# EXERCISE GOAL
Apart from the images, every record below must be given again without alteration.

Dataset records
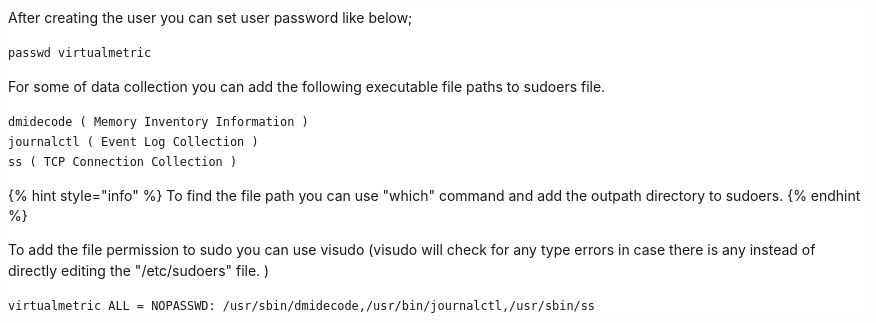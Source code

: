 After creating the user you can set user password like below;

```markup
passwd virtualmetric
```

For some of data collection you can add the following executable file paths to sudoers file.

```markup
dmidecode ( Memory Inventory Information )
journalctl ( Event Log Collection )
ss ( TCP Connection Collection )
```

{% hint style="info" %}
To find the file path you can use "which" command and add the outpath directory to sudoers.
{% endhint %}

To add the file permission to sudo you can use visudo (visudo will check for any type errors in case there is any instead of directly editing the "/etc/sudoers" file. )

```markup
virtualmetric ALL = NOPASSWD: /usr/sbin/dmidecode,/usr/bin/journalctl,/usr/sbin/ss
```

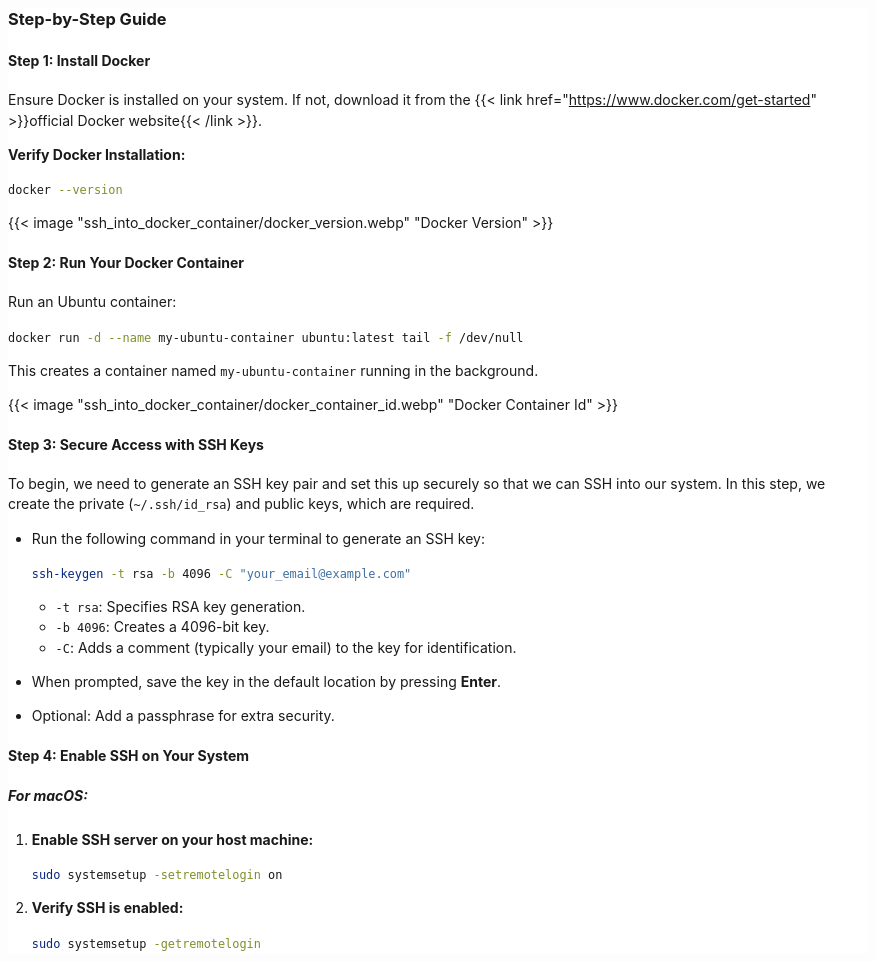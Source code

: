 ### Step-by-Step Guide

#### Step 1: Install Docker

Ensure Docker is installed on your system. If not, download it from the {{< link href="https://www.docker.com/get-started" >}}official Docker website{{< /link >}}.

**Verify Docker Installation:**

```bash
docker --version
```

{{< image "ssh_into_docker_container/docker_version.webp" "Docker Version" >}}

#### Step 2: Run Your Docker Container

Run an Ubuntu container:

```bash
docker run -d --name my-ubuntu-container ubuntu:latest tail -f /dev/null
```

This creates a container named `my-ubuntu-container` running in the background.

{{< image "ssh_into_docker_container/docker_container_id.webp" "Docker Container Id" >}}

#### Step 3: Secure Access with SSH Keys

To begin, we need to generate an SSH key pair and set this up securely so that we can SSH into our system. In this step, we create the private (`~/.ssh/id_rsa`) and public keys, which are required.

- Run the following command in your terminal to generate an SSH key:

    ```bash
    ssh-keygen -t rsa -b 4096 -C "your_email@example.com"
    ```

    - `-t rsa`: Specifies RSA key generation.
    - `-b 4096`: Creates a 4096-bit key.
    - `-C`: Adds a comment (typically your email) to the key for identification.

- When prompted, save the key in the default location by pressing **Enter**.
- Optional: Add a passphrase for extra security.


#### Step 4: Enable SSH on Your System

##### *For macOS:*

1. **Enable SSH server on your host machine:**

    ```bash
    sudo systemsetup -setremotelogin on
   ```

2. **Verify SSH is enabled:**

   ```bash
   sudo systemsetup -getremotelogin
   ```
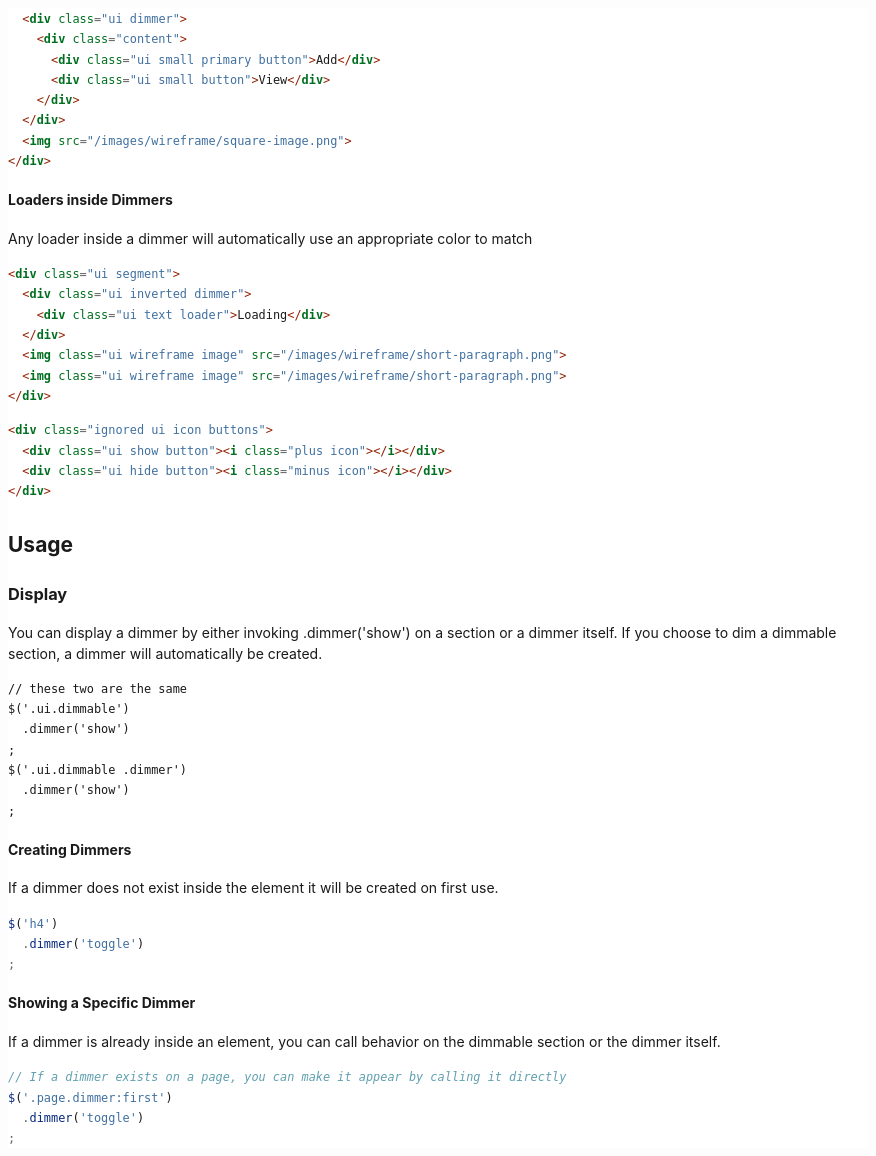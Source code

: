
 ```html
  <div class="ui dimmer">
    <div class="content">
      <div class="ui small primary button">Add</div>
      <div class="ui small button">View</div>
    </div>
  </div>
  <img src="/images/wireframe/square-image.png">
</div>
```

#### Loaders inside Dimmers
Any loader inside a dimmer will automatically use an appropriate color to match
```html
<div class="ui segment">
  <div class="ui inverted dimmer">
    <div class="ui text loader">Loading</div>
  </div>
  <img class="ui wireframe image" src="/images/wireframe/short-paragraph.png">
  <img class="ui wireframe image" src="/images/wireframe/short-paragraph.png">
</div>
```
```html
<div class="ignored ui icon buttons">
  <div class="ui show button"><i class="plus icon"></i></div>
  <div class="ui hide button"><i class="minus icon"></i></div>
</div>
```

## Usage

### Display
You can display a dimmer by either invoking .dimmer('show') on a section or a dimmer itself. If you choose to  dim a dimmable section, a dimmer will automatically be created.
```html
// these two are the same
$('.ui.dimmable')
  .dimmer('show')
;
$('.ui.dimmable .dimmer')
  .dimmer('show')
;
```

#### Creating Dimmers
If a dimmer does not exist inside the element it will be created on first use.
```javascript
$('h4')
  .dimmer('toggle')
;
```

#### Showing a Specific Dimmer
If a dimmer is already inside an element, you can call behavior on the dimmable section or the dimmer itself.
```javascript
// If a dimmer exists on a page, you can make it appear by calling it directly
$('.page.dimmer:first')
  .dimmer('toggle')
;
```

# WRITTEN RESPONSE
Source code

: After creating the user you can set user password like below;

```markup
passwd virtualmetric
```

For some of data collection you can add the following executable file paths to sudoers file.

```markup
dmidecode ( Memory Inventory Information )
journalctl ( Event Log Collection )
ss ( TCP Connection Collection )
```

{% hint style="info" %}
To find the file path you can use "which" command and add the outpath directory to sudoers.
{% endhint %}

To add the file permission to sudo you can use visudo (visudo will check for any type errors in case there is any instead of directly editing the "/etc/sudoers" file. )

```markup
virtualmetric ALL = NOPASSWD: /usr/sbin/dmidecode,/usr/bin/journalctl,/usr/sbin/ss
```

Source code

: ### Step-by-Step Guide

#### Step 1: Install Docker

Ensure Docker is installed on your system. If not, download it from the {{< link href="https://www.docker.com/get-started" >}}official Docker website{{< /link >}}.

**Verify Docker Installation:**

```bash
docker --version
```

{{< image "ssh_into_docker_container/docker_version.webp" "Docker Version" >}}

#### Step 2: Run Your Docker Container

Run an Ubuntu container:

```bash
docker run -d --name my-ubuntu-container ubuntu:latest tail -f /dev/null
```

This creates a container named `my-ubuntu-container` running in the background.

{{< image "ssh_into_docker_container/docker_container_id.webp" "Docker Container Id" >}}

#### Step 3: Secure Access with SSH Keys

To begin, we need to generate an SSH key pair and set this up securely so that we can SSH into our system. In this step, we create the private (`~/.ssh/id_rsa`) and public keys, which are required.

- Run the following command in your terminal to generate an SSH key:

    ```bash
    ssh-keygen -t rsa -b 4096 -C "your_email@example.com"
    ```

    - `-t rsa`: Specifies RSA key generation.
    - `-b 4096`: Creates a 4096-bit key.
    - `-C`: Adds a comment (typically your email) to the key for identification.

- When prompted, save the key in the default location by pressing **Enter**.
- Optional: Add a passphrase for extra security.


#### Step 4: Enable SSH on Your System

##### *For macOS:*

1. **Enable SSH server on your host machine:**

    ```bash
    sudo systemsetup -setremotelogin on
   ```

2. **Verify SSH is enabled:**

   ```bash
   sudo systemsetup -getremotelogin
   ```
Source code

:
 ```html
  <div class="ui dimmer">
    <div class="content">
      <div class="ui small primary button">Add</div>
      <div class="ui small button">View</div>
    </div>
  </div>
  <img src="/images/wireframe/square-image.png">
</div>
```

#### Loaders inside Dimmers
Any loader inside a dimmer will automatically use an appropriate color to match
```html
<div class="ui segment">
  <div class="ui inverted dimmer">
    <div class="ui text loader">Loading</div>
  </div>
  <img class="ui wireframe image" src="/images/wireframe/short-paragraph.png">
  <img class="ui wireframe image" src="/images/wireframe/short-paragraph.png">
</div>
```
```html
<div class="ignored ui icon buttons">
  <div class="ui show button"><i class="plus icon"></i></div>
  <div class="ui hide button"><i class="minus icon"></i></div>
</div>
```

## Usage

### Display
You can display a dimmer by either invoking .dimmer('show') on a section or a dimmer itself. If you choose to  dim a dimmable section, a dimmer will automatically be created.
```html
// these two are the same
$('.ui.dimmable')
  .dimmer('show')
;
$('.ui.dimmable .dimmer')
  .dimmer('show')
;
```

#### Creating Dimmers
If a dimmer does not exist inside the element it will be created on first use.
```javascript
$('h4')
  .dimmer('toggle')
;
```

#### Showing a Specific Dimmer
If a dimmer is already inside an element, you can call behavior on the dimmable section or the dimmer itself.
```javascript
// If a dimmer exists on a page, you can make it appear by calling it directly
$('.page.dimmer:first')
  .dimmer('toggle')
;
```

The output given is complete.